Di fronte a questi interrogativi, gli spunti che una lettura iniziale dell’Enciclica mi hanno più colpito sono i seguenti:
- come già aveva ricordato Papa Francesco, la semplice “consapevolezza” in merito alle caratteristiche dell’Intelligenza Artificiale non è sufficiente: occorre svilupparne il discernimento. Non basta sapere usare gli strumenti e conoscerne il funzionamento: occorre comprendere ciò che essi producano nell’Uomo, nelle relazioni con l’Altro, nella percezione della realtà e nell’impatto sul Creato;
- con una lucida interpretazione dei modelli generativi, l’osservazione secondo la quale le moderne intelligenze artificiali sono molto più “coltivate” che “costruite”. Non sono algoritmi di cui si possa conoscere in modo trasparente ogni passaggio decisionale, sono sistemi che emergono dall’addestramento su quantità immense di dati, sviluppando correlazioni e comportamenti che spesso nemmeno chi li realizza riesce pienamente a interpretare;
- di fronte alla tendenza all’antropomorfizzazione dell’AI, Magnifica Humanitas non si limita a ricordare i rischi di attribuire significato a ciò che la macchina interpreta come numero, ma sottolinea la minaccia di una nuova forma di alienazione ovvero che l’essere umano stesso divenga parte del sistema come soggetto standardizzabile e ottimizzabile;
- i rischi rappresentati dalla tendenza al compiacimento dei modelli linguistici ai fini di generare un’economia dell’attaccamento da parte degli utenti;
- il contrario di un rifiuto, anzi una considerazione del digitale come “bene a destinazione universale” in cui nuove “terre rare” sono i dati in grado di prevedere e orientare i bisogni delle persone;
- il ricordo dei lavoratori invisibili dell’intelligenza artificiale: annotatori sottopagati, moderatori di contenuti esposti quotidianamente a violenza e pornografia, lavoratori del Sud globale.

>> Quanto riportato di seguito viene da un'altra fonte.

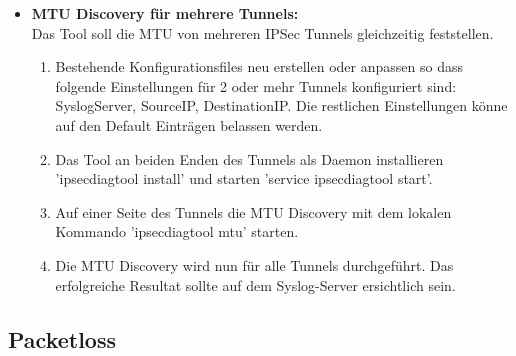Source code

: \begin{itemize}
\item[\Square] \textbf{MTU Discovery für mehrere Tunnels:}\\
Das Tool soll die MTU von mehreren IPSec Tunnels gleichzeitig feststellen.
\begin{enumerate} \itemsep1pt \parskip0pt 
  \item Bestehende Konfigurationsfiles neu erstellen oder anpassen so dass folgende Einstellungen für 2 oder mehr Tunnels konfiguriert sind: SyslogServer, SourceIP, DestinationIP. Die restlichen Einstellungen könne auf den Default Einträgen belassen werden.
  \item Das Tool an beiden Enden des Tunnels als Daemon installieren 'ipsecdiagtool install' und starten 'service ipsecdiagtool start'.
  \item Auf einer Seite des Tunnels die MTU Discovery mit dem lokalen Kommando 'ipsecdiagtool mtu' starten.
  \item Die MTU Discovery wird nun für alle Tunnels durchgeführt. Das erfolgreiche Resultat sollte auf dem Syslog-Server ersichtlich sein.
\end{enumerate}

\end{itemize}
\subsection{Packetloss}
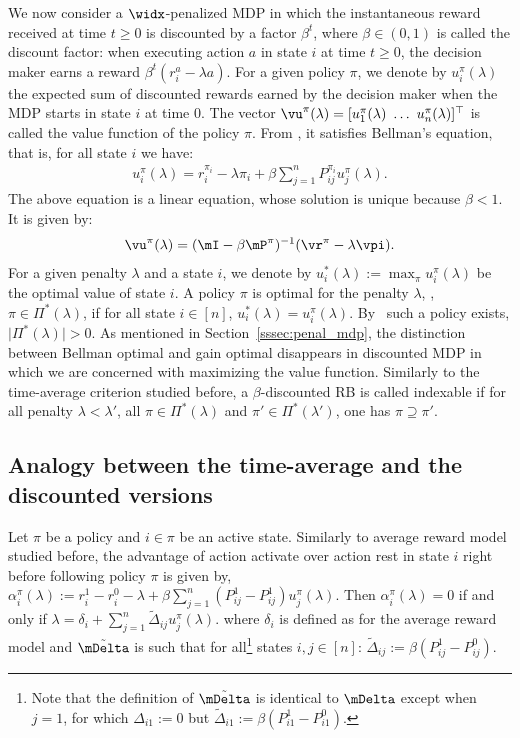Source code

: We now consider a $\widx$-penalized MDP in which the instantaneous reward received at time $t\ge0$ is discounted by a factor $\beta^t$, where $\beta\in(0,1)$ is called the discount factor: when executing action $a$ in state $i$ at time $t\ge0$, the decision maker earns a reward $\beta^t (r^a_i - \lambda a)$. For a given policy $\pi$, we denote by $u^\pi_i(\lambda)$ the expected sum of discounted rewards earned by the decision maker when the MDP starts in state $i$ at time $0$. The vector $\vu^\pi(\lambda)=[u^\pi_1(\lambda)\ \dots\ u^\pi_n(\lambda)]^\top$ is called the value function of the policy $\pi$. From \cite{puterman2014markov}, it satisfies Bellman's equation, that is, for all state $i$ we have: 
\begin{align}
    \label{eq:u^pi_discounted}
    u^\pi_i(\lambda) = r_i^{\pi_i} - \lambda \pi_i + \beta \sum_{j=1}^n P^{\pi_i}_{ij} u^\pi_j(\lambda).
\end{align}
The above equation is a linear equation, whose solution is unique because $\beta<1$. It is given by:
\begin{align}
    \label{eq:h is linear discounted}
    \vu^\pi(\lambda) = (\mI - \beta \mP^\pi)^{-1}(\vr^{\pi} - \lambda \vpi).
\end{align}
For a given penalty $\lambda$ and a state $i$, we denote by $u^*_i(\lambda):=\max_\pi u^\pi_i(\lambda)$ be the optimal value of state $i$.  A policy $\pi$ is optimal for the penalty $\lambda$, \ie, $\pi\in\Pi^*(\lambda)$, if for all state $i\in[n]$, $u^*_i(\lambda)=u^\pi_i(\lambda)$. By~\cite{puterman2014markov} such a policy exists, $\lvert\Pi^*(\lambda)\rvert >0$.
As mentioned in Section~\ref{sssec:penal_mdp}, the distinction between Bellman optimal and gain optimal disappears in discounted MDP in which we are concerned with maximizing the value function.
Similarly to the time-average criterion studied before, a $\beta$-discounted RB is called indexable if for all penalty $\lambda<\lambda'$, all $\pi\in\Pi^*(\lambda)$ and $\pi'\in\Pi^*(\lambda')$, one has $\pi\supseteq\pi'$.

\subsection{Analogy between the time-average and the discounted versions}

Let $\pi$ be a policy and $i\in\pi$ be an active state.
Similarly to average reward model studied before, the advantage of action activate over action rest in state $i$ right before following policy $\pi$ is given by,
$\alpha^\pi_i(\lambda):=r^1_i -r^0_i -\lambda +\beta\sum_{j=1}^n (P^1_{ij} -P^1_{ij})u^\pi_j(\lambda)$.
Then $\alpha^\pi_i(\lambda)=0$ if and only if $\lambda = \delta_i + \sum_{j=1}^n\tilde{\Delta}_{ij} u_j^\pi(\lambda)$. 
where $\delta_i$ is defined as for the average reward model and $\tilde{\mDelta}$ is such that for all\footnote{Note that the definition of $\tilde{\mDelta}$ is identical to $\mDelta$ except when $j=1$, for which $\Delta_{i1}:=0$ but $\tilde{\Delta}_{i1}:=\beta(P^1_{i1}-P^0_{i1})$.} states $i,j\in[n]$: $\tilde{\Delta}_{ij}:=\beta(P^1_{ij}-P^0_{ij})$.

“Non serve un’AI più morale, se questa morale è decisa da pochi” è la sintesi che più mi è rimasta in mente di questa prima lettura dell’Enciclica accanto al concetto di “disarmo dell’AI”: non un rifiuto della tecnologia, ma della sua subordinazione alla logica della competizione economica e militare.
Un’ultima osservazione – semplice e al contempo spiazzante perché invoca una risposta integralmente umana – ha colpito i presenti. Quella che ha sollevato Stefano: se l’Intelligenza Artificiale è uno strumento di produttività, che cosa faremo del tempo che resta?